BERLIN taz | Überall Gläser, bis oben gefüllt mit Cannabis. Auf den ersten Blick könnte man meinen, die Legalisierung der Droge, von der gerade alle reden, ist bereits Realität. Doch das, was an gefühlt jedem zweiten Stand auf der Cannabismesse Mary Jane drei Tage lang angepriesen wurde, ist natürlich bloß CBD. Das sieht aus wie Gras, Dope, Pot – enthält aber kein psychoaktives THC, sondern nur Cannabidiol und fällt deswegen nicht unter das Betäubungsmittelgesetz.

In jedem Berliner Späti gibt es seit ein paar Monaten CBD zu kaufen, das Produkt ist ein Renner. Auf der dreitägigen Messe in der Arena Treptow bekommt man einen ganz guten Überblick, in welchen Formen CBD auf den Markt gespült wird: Kekse, Schokolade, Muffins, Cremes, Kaugummis und Lollis lassen sich mit den als harmlos geltenden Extrakten der Hanfpflanze herstellen.

Der CBD-Hype, die Tatsache, dass medizinisches Cannabis in Deutschland inzwischen erlaubt ist, ebenso dessen staatlich regulierter Anbau, und natürlich die Aussicht, dass auch psychoaktives Cannabis von der nächsten Regierungskoalition mit großer Wahrscheinlichkeit zumindest entkriminalisiert wird, erzeugt eine ziemlich geschäftige Stimmung auf der Messe von Freitag bis Sonntag.
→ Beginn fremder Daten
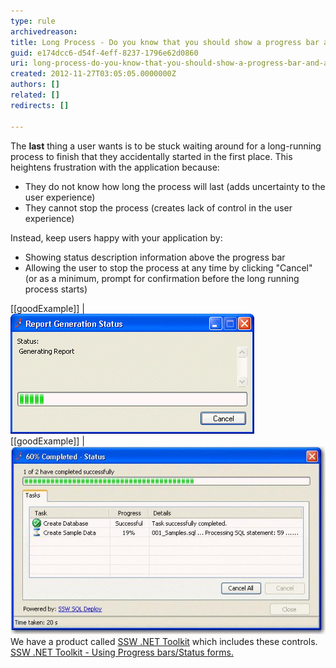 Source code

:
 ```yaml
---
type: rule
archivedreason: 
title: Long Process - Do you know that you should show a progress bar and allow users to cancel?
guid: e174dcc6-d54f-4eff-8237-1796e62d0860
uri: long-process-do-you-know-that-you-should-show-a-progress-bar-and-allow-users-to-cancel
created: 2012-11-27T03:05:05.0000000Z
authors: []
related: []
redirects: []

---
```


The  **last** thing a user wants is to be stuck waiting around for a long-running process to finish that they accidentally started in the first place. This heightens frustration with the application because:

* They do not know how long the process will last (adds uncertainty to the user experience)
* They cannot stop the process (creates lack of control in the user experience)


<!--endintro-->

Instead, keep users happy with your application by:

* Showing status description information above the progress bar
* Allowing the user to stop the process at any time by clicking "Cancel" (or as a minimum, prompt for confirmation before the long running process starts)


[[goodExample]]
| ![Progress Bar with description and Cancel Button](../../assets/AllowCancelAndShowProgressForLongRunningProcesses.gif)
[[goodExample]]
| ![Progress Bar with description and status, and Cancel Button](../../assets/AllowCancelAndShowProgressForLongRunningProcesses2.jpg)
We have a product called [SSW .NET Toolkit](http://www.ssw.com.au/ssw/NETToolKit/) which includes these controls. [SSW .NET Toolkit - Using Progress bars/Status forms.](http://www.ssw.com.au/ssw/NETToolKit/08ProgressbarsStatusforms.aspx)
Mehr 200 Stände preisen hier alles rund um das Thema Cannabis an. Die Palette reicht vom Bong-Fabrikanten bis hin zum Anbieter von Bewässerungsanlagen für den Homegrower – und überall ist das Gedrängel groß.

Dabei fällt auf, dass irgendwelche Kiffer-Klischees komplett fehlen. Nirgendwo läuft entspannter Reggae oder lässt sich wenigstens ein Poster von Bob Marley finden. Stattdessen dominiert das Marketing der CBD-Anbieter, die ihre Erzeugnisse als total bio, entspannend, schmerzlindernd und überhaupt wahnsinnig gesund anpreisen, als sei CBD das neue Yoga. Das ist meilenweit entfernt vom Bild des Kiffers mit einem Spliff in der Hand, dem die Augenlider herunterklappen und der Heißhunger auf Schokolade hat.

Kifferklischees fehlen komplett. Nirgends läuft entspannter Reggae

Etwas aus dem Rahmen fällt da der Stand von Marita Winking-Egbert. Die bietet ein Brettspiel für Kiffer an, das ihr Mann erfunden hat. Dealer’s Cup“ nennt es sich; es geht darum, als Dealer aufzutreten und im Laufe des Spiels seinen Marktanteil am illegalen Handel mit Dope zu erhöhen.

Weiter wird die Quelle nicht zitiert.